Taking and sending nudes should feel sexy, empowering, and most importantly, worry-free. Sadly, sharing a nude means risking the recipient showing your private pics to others without your consent, or even worse, posting them online. But just because sexting is risky doesn’t mean people will stop doing it, or that they should. One study found that over 80% of young American adults have sent or received an explicit message or photo.

Non-consensual nude-sharing is often called “revenge porn.” However, this term is a bit misleading. Nudes are not always shared to get back at the person who took them, and porn is, by definition, consensual. Nevertheless, about 1 in every 25 Americans has either been threatened with or been a victim of non-consensual nude sharing. The all-too-common narrative that people whose nudes are shared publicly are the ones to blame follows the same logic of slut-shaming and victim-blaming. To be clear, there is NOTHING wrong with sending or receiving consensual nudes.

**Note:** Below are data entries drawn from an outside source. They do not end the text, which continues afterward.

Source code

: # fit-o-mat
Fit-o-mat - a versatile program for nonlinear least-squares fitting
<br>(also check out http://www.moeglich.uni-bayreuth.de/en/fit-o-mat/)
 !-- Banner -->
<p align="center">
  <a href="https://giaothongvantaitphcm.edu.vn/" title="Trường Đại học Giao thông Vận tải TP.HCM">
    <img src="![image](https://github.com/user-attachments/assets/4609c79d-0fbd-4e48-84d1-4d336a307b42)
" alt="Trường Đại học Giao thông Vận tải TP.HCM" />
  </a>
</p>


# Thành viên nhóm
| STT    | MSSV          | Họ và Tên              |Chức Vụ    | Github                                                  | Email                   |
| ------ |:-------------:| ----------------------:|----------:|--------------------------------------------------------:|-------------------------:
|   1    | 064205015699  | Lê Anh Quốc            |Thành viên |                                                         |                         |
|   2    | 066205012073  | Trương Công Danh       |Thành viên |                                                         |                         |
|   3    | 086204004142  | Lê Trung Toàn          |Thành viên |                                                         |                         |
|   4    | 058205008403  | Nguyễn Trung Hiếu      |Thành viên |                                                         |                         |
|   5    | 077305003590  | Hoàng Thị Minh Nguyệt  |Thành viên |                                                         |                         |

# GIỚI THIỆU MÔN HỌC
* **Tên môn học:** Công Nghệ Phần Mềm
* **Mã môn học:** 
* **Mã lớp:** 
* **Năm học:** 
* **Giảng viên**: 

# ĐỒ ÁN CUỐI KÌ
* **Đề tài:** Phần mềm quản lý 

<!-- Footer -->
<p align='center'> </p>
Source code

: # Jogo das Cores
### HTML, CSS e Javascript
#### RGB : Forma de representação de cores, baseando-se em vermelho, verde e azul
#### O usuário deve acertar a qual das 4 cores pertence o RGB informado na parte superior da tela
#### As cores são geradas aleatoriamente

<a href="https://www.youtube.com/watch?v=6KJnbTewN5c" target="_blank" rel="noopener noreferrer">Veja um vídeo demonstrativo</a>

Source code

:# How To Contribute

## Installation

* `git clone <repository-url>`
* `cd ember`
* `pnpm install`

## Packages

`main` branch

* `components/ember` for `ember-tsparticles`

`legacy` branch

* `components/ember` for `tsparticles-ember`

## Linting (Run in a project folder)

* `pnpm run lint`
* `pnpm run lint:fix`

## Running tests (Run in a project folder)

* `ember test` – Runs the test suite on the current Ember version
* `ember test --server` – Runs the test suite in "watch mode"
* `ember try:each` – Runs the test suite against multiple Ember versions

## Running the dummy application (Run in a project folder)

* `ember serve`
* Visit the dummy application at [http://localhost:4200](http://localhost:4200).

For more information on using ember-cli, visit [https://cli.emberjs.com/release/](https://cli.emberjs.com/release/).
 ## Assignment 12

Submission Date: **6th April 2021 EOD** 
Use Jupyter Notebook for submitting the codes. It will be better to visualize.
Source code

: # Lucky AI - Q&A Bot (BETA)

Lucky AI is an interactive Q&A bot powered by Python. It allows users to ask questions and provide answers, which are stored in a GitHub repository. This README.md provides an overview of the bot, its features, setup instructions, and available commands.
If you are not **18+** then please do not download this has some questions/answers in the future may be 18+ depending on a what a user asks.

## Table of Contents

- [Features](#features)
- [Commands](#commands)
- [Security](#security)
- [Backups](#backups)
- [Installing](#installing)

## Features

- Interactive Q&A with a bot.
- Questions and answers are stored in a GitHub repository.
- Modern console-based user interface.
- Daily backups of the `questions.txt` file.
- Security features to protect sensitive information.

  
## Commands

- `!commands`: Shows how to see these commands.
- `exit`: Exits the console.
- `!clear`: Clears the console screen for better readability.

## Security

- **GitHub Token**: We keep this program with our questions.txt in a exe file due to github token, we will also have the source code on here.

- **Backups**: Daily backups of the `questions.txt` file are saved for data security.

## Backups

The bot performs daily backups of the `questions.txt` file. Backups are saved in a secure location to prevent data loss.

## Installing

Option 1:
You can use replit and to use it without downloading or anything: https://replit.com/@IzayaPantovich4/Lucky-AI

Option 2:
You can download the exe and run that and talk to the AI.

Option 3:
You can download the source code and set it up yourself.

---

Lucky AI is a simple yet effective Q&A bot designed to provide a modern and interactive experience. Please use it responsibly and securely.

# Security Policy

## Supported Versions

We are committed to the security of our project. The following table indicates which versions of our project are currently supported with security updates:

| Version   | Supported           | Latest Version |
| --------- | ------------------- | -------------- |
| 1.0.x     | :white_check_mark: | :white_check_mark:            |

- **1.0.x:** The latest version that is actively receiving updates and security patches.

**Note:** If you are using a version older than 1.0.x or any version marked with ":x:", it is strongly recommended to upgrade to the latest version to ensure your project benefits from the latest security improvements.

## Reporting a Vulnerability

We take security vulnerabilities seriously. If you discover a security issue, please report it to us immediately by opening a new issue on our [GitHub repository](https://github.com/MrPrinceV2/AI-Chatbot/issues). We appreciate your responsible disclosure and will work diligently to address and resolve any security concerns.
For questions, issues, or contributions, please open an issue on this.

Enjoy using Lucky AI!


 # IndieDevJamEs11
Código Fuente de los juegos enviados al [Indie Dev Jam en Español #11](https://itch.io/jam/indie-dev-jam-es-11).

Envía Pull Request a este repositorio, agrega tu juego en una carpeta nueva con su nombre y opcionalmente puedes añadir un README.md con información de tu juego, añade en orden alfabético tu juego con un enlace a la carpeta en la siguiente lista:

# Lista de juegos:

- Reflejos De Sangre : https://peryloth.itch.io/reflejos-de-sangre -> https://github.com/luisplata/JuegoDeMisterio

And the reality is that most people are going to keep sending nudes. Criticism that you shouldn’t send them in the first place isn’t very helpful or realistic. Discouraging people from expressing themselves sexually for fear that it will be used against them is actually incredibly backwards — it ends up demonizing the people taking nudes, and not the scumbags sharing them without consent. And just as abstinence-only education doesn’t stop people from having sex (or protect them from STIs and unwanted pregnancies), preaching against sending nudes doesn’t help anyone learn safer practices.